EXERCISE GOAL = From the records below, please repeat exactly the line that has "Mark schemes should", the line that has "the standard of", and every line between them, and nothing else.
*** Begin section ***
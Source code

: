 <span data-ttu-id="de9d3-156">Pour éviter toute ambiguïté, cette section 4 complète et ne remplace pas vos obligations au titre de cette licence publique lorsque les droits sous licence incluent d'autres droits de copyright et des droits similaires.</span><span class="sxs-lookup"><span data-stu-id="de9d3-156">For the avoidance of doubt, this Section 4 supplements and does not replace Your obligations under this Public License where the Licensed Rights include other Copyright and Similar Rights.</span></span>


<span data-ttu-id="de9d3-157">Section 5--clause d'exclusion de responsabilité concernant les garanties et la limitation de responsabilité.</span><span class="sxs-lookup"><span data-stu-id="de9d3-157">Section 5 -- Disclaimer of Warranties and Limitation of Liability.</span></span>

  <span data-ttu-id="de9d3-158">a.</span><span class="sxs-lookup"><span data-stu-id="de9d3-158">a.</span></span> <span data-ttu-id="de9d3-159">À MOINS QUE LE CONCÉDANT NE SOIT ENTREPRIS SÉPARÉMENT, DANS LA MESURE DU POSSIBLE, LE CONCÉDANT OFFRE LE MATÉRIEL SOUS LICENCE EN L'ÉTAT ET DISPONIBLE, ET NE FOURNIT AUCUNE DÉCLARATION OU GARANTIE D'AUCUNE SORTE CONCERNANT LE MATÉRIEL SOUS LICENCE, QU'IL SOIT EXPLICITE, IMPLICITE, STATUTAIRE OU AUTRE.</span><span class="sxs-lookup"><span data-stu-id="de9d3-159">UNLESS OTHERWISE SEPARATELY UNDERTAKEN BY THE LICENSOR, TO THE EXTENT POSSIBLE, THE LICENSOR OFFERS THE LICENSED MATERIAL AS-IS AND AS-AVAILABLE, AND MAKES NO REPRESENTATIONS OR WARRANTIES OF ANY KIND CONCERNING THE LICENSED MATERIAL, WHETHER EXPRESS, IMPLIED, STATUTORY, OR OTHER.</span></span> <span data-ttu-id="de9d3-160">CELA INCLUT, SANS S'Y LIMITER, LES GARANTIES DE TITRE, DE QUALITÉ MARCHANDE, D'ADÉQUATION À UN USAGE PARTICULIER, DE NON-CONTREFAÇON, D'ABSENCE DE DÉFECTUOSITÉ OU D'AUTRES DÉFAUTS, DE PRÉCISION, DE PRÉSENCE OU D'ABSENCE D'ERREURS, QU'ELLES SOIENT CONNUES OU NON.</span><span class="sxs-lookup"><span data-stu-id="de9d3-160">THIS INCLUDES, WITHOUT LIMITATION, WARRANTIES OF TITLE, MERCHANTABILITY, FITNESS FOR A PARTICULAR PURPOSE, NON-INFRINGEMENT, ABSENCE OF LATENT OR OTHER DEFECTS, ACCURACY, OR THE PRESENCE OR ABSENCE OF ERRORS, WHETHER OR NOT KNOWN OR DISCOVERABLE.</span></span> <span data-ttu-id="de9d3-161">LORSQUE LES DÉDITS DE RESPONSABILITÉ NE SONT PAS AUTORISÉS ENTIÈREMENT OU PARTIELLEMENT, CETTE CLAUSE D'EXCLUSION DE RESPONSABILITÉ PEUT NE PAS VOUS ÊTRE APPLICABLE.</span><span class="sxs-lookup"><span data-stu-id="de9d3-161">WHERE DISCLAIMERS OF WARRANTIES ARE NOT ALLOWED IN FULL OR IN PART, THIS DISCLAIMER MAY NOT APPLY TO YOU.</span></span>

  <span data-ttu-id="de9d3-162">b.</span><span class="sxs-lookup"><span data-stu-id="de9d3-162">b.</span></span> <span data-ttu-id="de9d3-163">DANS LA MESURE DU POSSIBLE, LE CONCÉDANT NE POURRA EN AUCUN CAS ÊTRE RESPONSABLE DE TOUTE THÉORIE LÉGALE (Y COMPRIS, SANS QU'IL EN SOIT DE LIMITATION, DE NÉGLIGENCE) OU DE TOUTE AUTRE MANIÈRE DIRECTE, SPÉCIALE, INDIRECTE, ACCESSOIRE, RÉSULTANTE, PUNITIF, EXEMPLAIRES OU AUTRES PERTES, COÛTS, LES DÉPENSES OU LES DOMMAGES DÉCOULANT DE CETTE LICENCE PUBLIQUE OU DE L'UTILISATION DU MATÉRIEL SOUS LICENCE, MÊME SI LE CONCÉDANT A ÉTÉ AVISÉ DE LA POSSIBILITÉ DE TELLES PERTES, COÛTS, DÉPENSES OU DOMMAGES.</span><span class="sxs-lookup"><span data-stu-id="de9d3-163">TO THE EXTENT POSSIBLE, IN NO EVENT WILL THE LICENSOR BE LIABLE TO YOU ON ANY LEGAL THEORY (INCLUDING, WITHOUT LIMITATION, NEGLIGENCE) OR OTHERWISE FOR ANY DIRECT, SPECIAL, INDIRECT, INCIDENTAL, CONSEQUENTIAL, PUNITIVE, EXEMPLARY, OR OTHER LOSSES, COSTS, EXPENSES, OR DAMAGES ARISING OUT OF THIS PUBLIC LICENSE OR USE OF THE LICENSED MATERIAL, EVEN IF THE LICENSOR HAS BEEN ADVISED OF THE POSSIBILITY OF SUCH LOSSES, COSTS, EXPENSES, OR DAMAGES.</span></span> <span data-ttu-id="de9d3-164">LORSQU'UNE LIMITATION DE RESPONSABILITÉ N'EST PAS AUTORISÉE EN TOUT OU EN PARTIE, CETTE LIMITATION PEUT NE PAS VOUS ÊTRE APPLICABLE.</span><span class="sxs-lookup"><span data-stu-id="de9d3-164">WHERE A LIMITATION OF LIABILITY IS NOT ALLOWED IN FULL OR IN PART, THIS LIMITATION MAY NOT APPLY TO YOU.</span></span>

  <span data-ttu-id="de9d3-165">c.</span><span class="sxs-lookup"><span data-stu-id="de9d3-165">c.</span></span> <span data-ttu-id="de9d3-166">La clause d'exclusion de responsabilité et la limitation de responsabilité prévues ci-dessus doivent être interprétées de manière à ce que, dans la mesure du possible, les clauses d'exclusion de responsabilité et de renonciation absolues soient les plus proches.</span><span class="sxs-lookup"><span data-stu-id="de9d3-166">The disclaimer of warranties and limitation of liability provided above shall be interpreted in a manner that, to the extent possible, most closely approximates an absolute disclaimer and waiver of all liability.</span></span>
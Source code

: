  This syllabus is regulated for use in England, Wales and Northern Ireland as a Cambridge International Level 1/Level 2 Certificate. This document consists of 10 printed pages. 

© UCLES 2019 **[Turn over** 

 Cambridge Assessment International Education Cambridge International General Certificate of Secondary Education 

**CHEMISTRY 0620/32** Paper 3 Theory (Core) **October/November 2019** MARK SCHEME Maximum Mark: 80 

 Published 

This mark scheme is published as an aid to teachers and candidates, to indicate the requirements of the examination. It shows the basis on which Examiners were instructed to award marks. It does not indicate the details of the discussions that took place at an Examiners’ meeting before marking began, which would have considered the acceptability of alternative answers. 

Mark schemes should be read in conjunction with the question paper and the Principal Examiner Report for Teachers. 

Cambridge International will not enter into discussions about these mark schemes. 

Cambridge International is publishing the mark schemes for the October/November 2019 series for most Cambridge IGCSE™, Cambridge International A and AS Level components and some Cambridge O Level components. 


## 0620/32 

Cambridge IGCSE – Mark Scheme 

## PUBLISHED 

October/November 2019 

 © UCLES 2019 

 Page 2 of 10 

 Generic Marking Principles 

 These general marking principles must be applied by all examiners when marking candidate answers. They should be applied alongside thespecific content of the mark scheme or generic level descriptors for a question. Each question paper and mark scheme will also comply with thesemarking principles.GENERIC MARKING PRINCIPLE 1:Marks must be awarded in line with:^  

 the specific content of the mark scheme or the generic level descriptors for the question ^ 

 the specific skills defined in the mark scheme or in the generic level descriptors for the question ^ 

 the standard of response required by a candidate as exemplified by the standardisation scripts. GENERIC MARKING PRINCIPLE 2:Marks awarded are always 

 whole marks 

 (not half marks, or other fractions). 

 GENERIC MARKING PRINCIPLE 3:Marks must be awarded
*** End section ***
SOLUTION FOR THIS EXERCISE =
Mark schemes should be read in conjunction with the question paper and the Principal Examiner Report for Teachers. 

Cambridge International will not enter into discussions about these mark schemes. 

Cambridge International is publishing the mark schemes for the October/November 2019 series for most Cambridge IGCSE™, Cambridge International A and AS Level components and some Cambridge O Level components. 


## 0620/32 

Cambridge IGCSE – Mark Scheme 

## PUBLISHED 

October/November 2019 

 © UCLES 2019 

 Page 2 of 10 

 Generic Marking Principles 

 These general marking principles must be applied by all examiners when marking candidate answers. They should be applied alongside thespecific content of the mark scheme or generic level descriptors for a question. Each question paper and mark scheme will also comply with thesemarking principles.GENERIC MARKING PRINCIPLE 1:Marks must be awarded in line with:^  

 the specific content of the mark scheme or the generic level descriptors for the question ^ 

 the specific skills defined in the mark scheme or in the generic level descriptors for the question ^ 

 the standard of response required by a candidate as exemplified by the standardisation scripts. GENERIC MARKING PRINCIPLE 2:Marks awarded are always 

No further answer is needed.